The difference between Roseanne Barr’s overt racism and Samantha Bee’s crude remark

Two days after Roseanne Barr went on a racist Twitter rant that resulted in the cancellation of her sitcom revival on ABC — a rant in which she compared former Obama aide Valerie Jarrett to an ape — comedian Samantha Bee received similar blowback from folks on the right. People are likening the insult that Bee aimed at Ivanka Trump — calling her a “feckless c—” during a segment of her TBS show Full Frontal — to Barr’s online comments. Many conservatives who are critical of ABC’s decision to fire Barr immediately demanded the cancellation of Bee’s show, and they aren’t alone. The White House released a scathing statement condemning Bee and calling for Time Warner and TBS to cancel Full Frontal.

Let’s be clear: there is a stark difference between Barr’s overt, reckless racism and Bee’s insensitive crude remark.

Calling a Black person an ape is not the same thing as being crass toward one of the most privileged women in the world regarding inhumane policies of a White House where she is an “advisor.” Likening the two not only downplays the violent threat inherent in promoting racism, but also helps to normalize obvious bigotry and prejudice.

First, it is important to look at the notable difference in the language used by Barr and Bee, respectively. Barr, who has been known to spew racist and xenophobic rhetoric, shared a tweet that compared Jarrett, a Black woman, to an ape. In doing so, she invoked old and painful racial rhetoric that has been used to attack Black Americans for centuries. The “ape” slur strips people of their humanity and denies them their civil rights.

Bee, on the other hand, used a word the president himself has used to describe at least three different women, according to The Daily Beast. Though widely considered offensive in the United States, it has a neutral or even positive meaning in places like Britain, New Zealand, and Australia. Bee’s insult also doesn’t have the same history of violence that ideology likening Black people to animals does — which is perhaps one of the clearest lines of separation between Barr and Bee’s statements.

The false equivalency being drawn between Barr’s racism and Bee’s crudeness ignores the difference between the people and groups being attacked.

In Barr’s tweet, a person of privilege — white, wealthy, celebrity — attacked not just one marginalized individual, but an entire marginalized population. By likening Jarett to an ape, she called upon centuries of racism and violence that malign an entire population of people. When Bee made her crass comment, she insulted one of the most powerful, most privileged, and most protected women in the world while attacking her silence around Trump’s immigration policies. Bee also leveled her attack at someone who is, like her, a white woman and a celebrity. The damage caused by each is vastly different: In Barr’s case, she further normalized racist rhetoric, whereas in Bee’s case, she hurt the First Daughter’s feelings — not the feelings of white women everywhere.

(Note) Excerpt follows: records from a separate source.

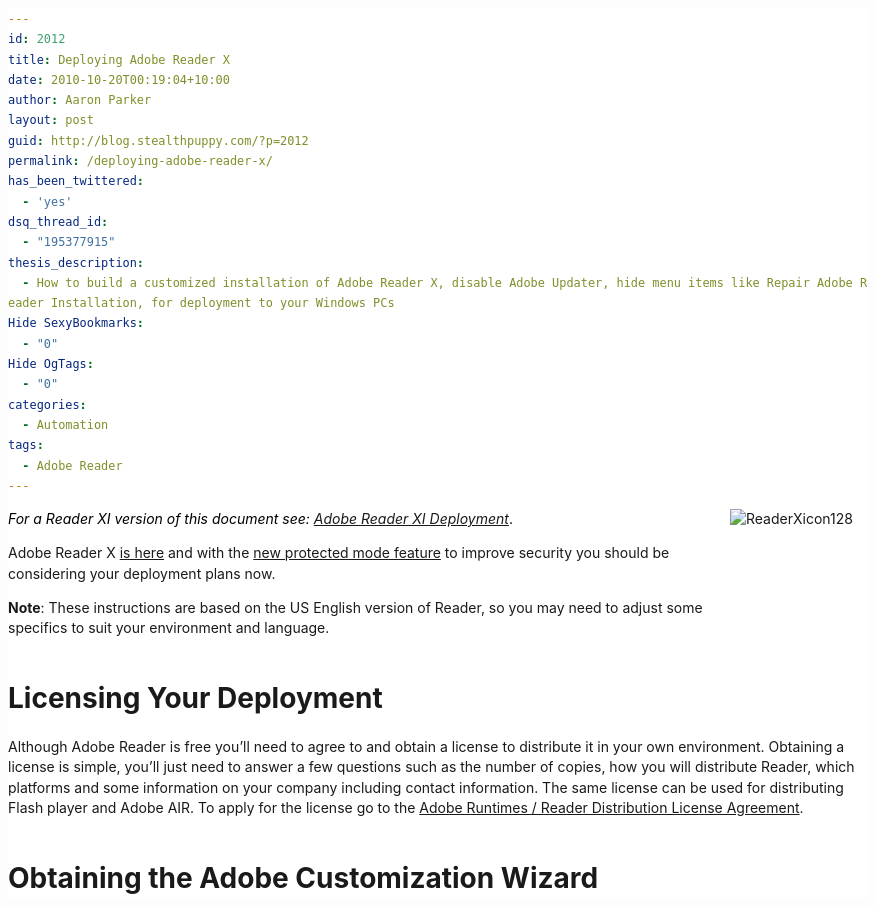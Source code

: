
 ```yaml
---
id: 2012
title: Deploying Adobe Reader X
date: 2010-10-20T00:19:04+10:00
author: Aaron Parker
layout: post
guid: http://blog.stealthpuppy.com/?p=2012
permalink: /deploying-adobe-reader-x/
has_been_twittered:
  - 'yes'
dsq_thread_id:
  - "195377915"
thesis_description:
  - How to build a customized installation of Adobe Reader X, disable Adobe Updater, hide menu items like Repair Adobe Reader Installation, for deployment to your Windows PCs
Hide SexyBookmarks:
  - "0"
Hide OgTags:
  - "0"
categories:
  - Automation
tags:
  - Adobe Reader
---
```

[<img style="background-image: none; margin: 0px 10px 5px; padding-left: 0px; padding-right: 0px; display: inline; float: right; padding-top: 0px; border-width: 0px;" title="ReaderXicon128" src="http://stealthpuppy.com/wp-content/uploads/2010/10/ReaderXicon128_thumb.png" alt="ReaderXicon128" width="128" height="128" align="right" border="0" />](http://stealthpuppy.com/wp-content/uploads/2010/10/ReaderXicon128.png)

<span style="color: #000000;"><em>For a Reader XI version of this document see: <a href="http://stealthpuppy.com/deployment/adobe-reader-xi-deployment/">Adobe Reader XI Deployment</a></em>.</span>

Adobe Reader X [is here](http://blogs.adobe.com/adobereader/2010/11/adobe-reader-x-now-available.html) and with the [new protected mode feature](http://blogs.adobe.com/asset/2010/07/introducing-adobe-reader-protected-mode.html) to improve security you should be considering your deployment plans now.

**Note**: These instructions are based on the US English version of Reader, so you may need to adjust some specifics to suit your environment and language.

# Licensing Your Deployment

Although Adobe Reader is free you&#8217;ll need to agree to and obtain a license to distribute it in your own environment. Obtaining a license is simple, you&#8217;ll just need to answer a few questions such as the number of copies, how you will distribute Reader, which platforms and some information on your company including contact information. The same license can be used for distributing Flash player and Adobe AIR. To apply for the license go to the [Adobe Runtimes / Reader Distribution License Agreement](http://www.adobe.com/go/rdr_apply_dist).

# Obtaining the Adobe Customization Wizard
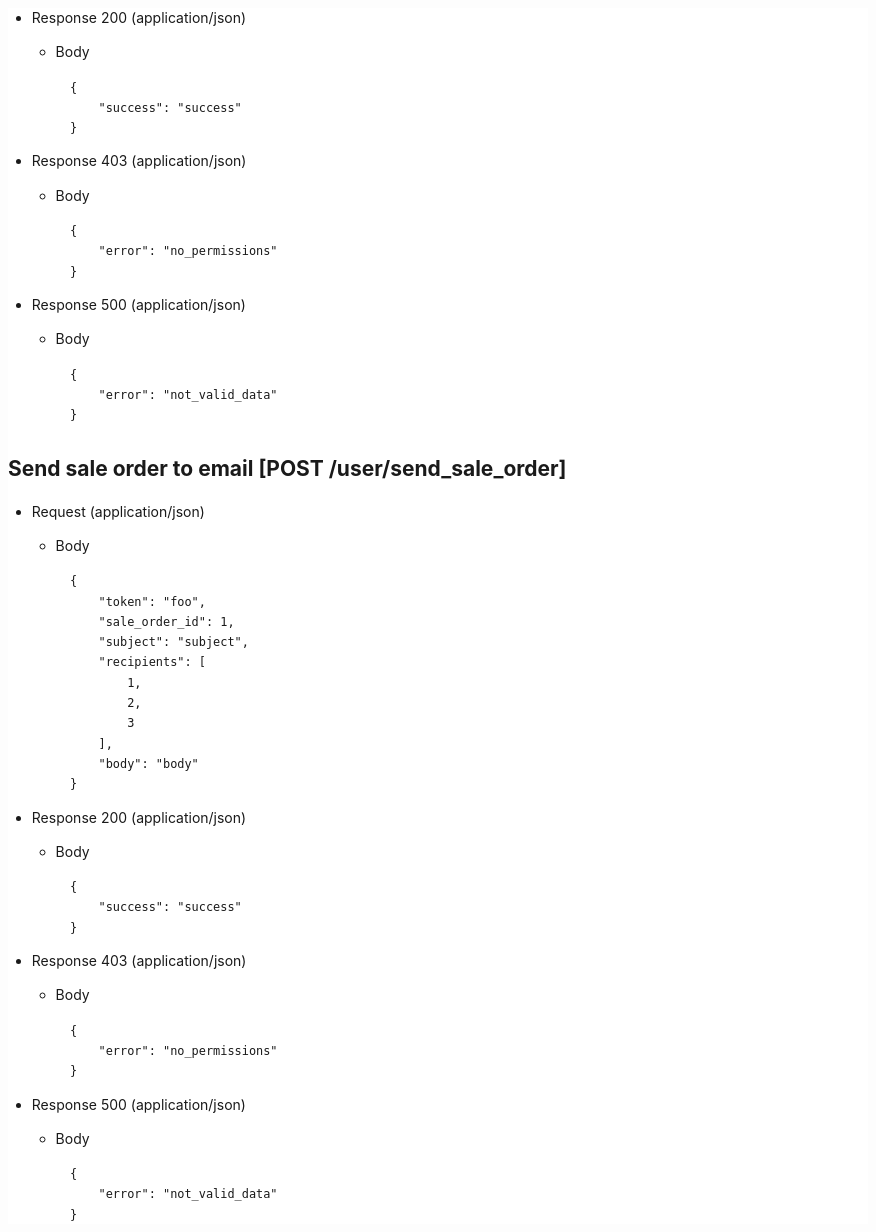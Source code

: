 + Response 200 (application/json)
    + Body

            {
                "success": "success"
            }

+ Response 403 (application/json)
    + Body

            {
                "error": "no_permissions"
            }

+ Response 500 (application/json)
    + Body

            {
                "error": "not_valid_data"
            }

## Send sale order to email [POST /user/send_sale_order]


+ Request (application/json)
    + Body

            {
                "token": "foo",
                "sale_order_id": 1,
                "subject": "subject",
                "recipients": [
                    1,
                    2,
                    3
                ],
                "body": "body"
            }

+ Response 200 (application/json)
    + Body

            {
                "success": "success"
            }

+ Response 403 (application/json)
    + Body

            {
                "error": "no_permissions"
            }

+ Response 500 (application/json)
    + Body

            {
                "error": "not_valid_data"
            }
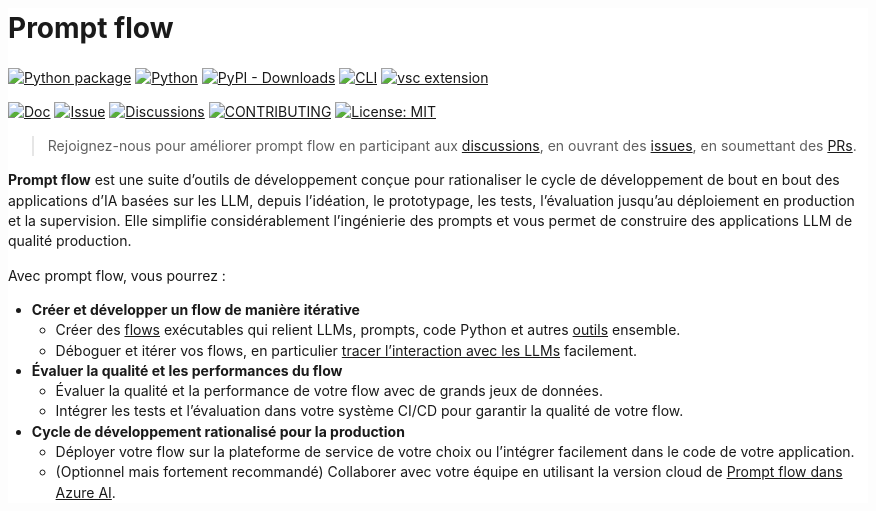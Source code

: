 # Prompt flow

[![Python package](https://img.shields.io/pypi/v/promptflow)](https://pypi.org/project/promptflow/)
[![Python](https://img.shields.io/pypi/pyversions/promptflow.svg?maxAge=2592000)](https://pypi.python.org/pypi/promptflow/)
[![PyPI - Downloads](https://img.shields.io/pypi/dm/promptflow)](https://pypi.org/project/promptflow/)
[![CLI](https://img.shields.io/badge/CLI-reference-blue)](https://microsoft.github.io/promptflow/reference/pf-command-reference.html)
[![vsc extension](https://img.shields.io/visual-studio-marketplace/i/prompt-flow.prompt-flow?logo=Visual%20Studio&label=Extension%20)](https://marketplace.visualstudio.com/items?itemName=prompt-flow.prompt-flow)

[![Doc](https://img.shields.io/badge/Doc-online-green)](https://microsoft.github.io/promptflow/index.html)
[![Issue](https://img.shields.io/github/issues/microsoft/promptflow)](https://github.com/microsoft/promptflow/issues/new/choose)
[![Discussions](https://img.shields.io/github/discussions/microsoft/promptflow)](https://github.com/microsoft/promptflow/issues/new/choose)
[![CONTRIBUTING](https://img.shields.io/badge/Contributing-8A2BE2)](https://github.com/microsoft/promptflow/blob/main/CONTRIBUTING.md)
[![License: MIT](https://img.shields.io/github/license/microsoft/promptflow)](https://github.com/microsoft/promptflow/blob/main/LICENSE)

> Rejoignez-nous pour améliorer prompt flow en participant aux [discussions](https://github.com/microsoft/promptflow/discussions),
> en ouvrant des [issues](https://github.com/microsoft/promptflow/issues/new/choose),
> en soumettant des [PRs](https://github.com/microsoft/promptflow/pulls).

**Prompt flow** est une suite d’outils de développement conçue pour rationaliser le cycle de développement de bout en bout des applications d’IA basées sur les LLM, depuis l’idéation, le prototypage, les tests, l’évaluation jusqu’au déploiement en production et la supervision. Elle simplifie considérablement l’ingénierie des prompts et vous permet de construire des applications LLM de qualité production.

Avec prompt flow, vous pourrez :

- **Créer et développer un flow de manière itérative**
    - Créer des [flows](https://microsoft.github.io/promptflow/concepts/concept-flows.html) exécutables qui relient LLMs, prompts, code Python et autres [outils](https://microsoft.github.io/promptflow/concepts/concept-tools.html) ensemble.
    - Déboguer et itérer vos flows, en particulier [tracer l’interaction avec les LLMs](https://microsoft.github.io/promptflow/how-to-guides/tracing/index.html) facilement.
- **Évaluer la qualité et les performances du flow**
    - Évaluer la qualité et la performance de votre flow avec de grands jeux de données.
    - Intégrer les tests et l’évaluation dans votre système CI/CD pour garantir la qualité de votre flow.
- **Cycle de développement rationalisé pour la production**
    - Déployer votre flow sur la plateforme de service de votre choix ou l’intégrer facilement dans le code de votre application.
    - (Optionnel mais fortement recommandé) Collaborer avec votre équipe en utilisant la version cloud de [Prompt flow dans Azure AI](https://learn.microsoft.com/en-us/azure/machine-learning/prompt-flow/overview-what-is-prompt-flow?view=azureml-api-2).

Despite these obvious differences, there is still a battle cry on the right demanding Bee’s head, or at least her show, on a silver platter — including the official White House statement calling for Full Frontal‘s cancellation. There are many people making the argument that if Barr can be “censored” for her Twitter comments, Bee should suffer the same consequences. This argument ignores one key fact: Barr was not, in fact, censored.

A private company choosing to fire an employee is not censorship. The White House and the President of the United States demanding a show’s cancellation because he disagrees with its content, however, is.

While there are plenty of people who want to make these separate issues two sides of the same coin, they simply are not. Being racist and being crude are not the same thing, and trying to say they are normalizes bigotry. It’s dangerous.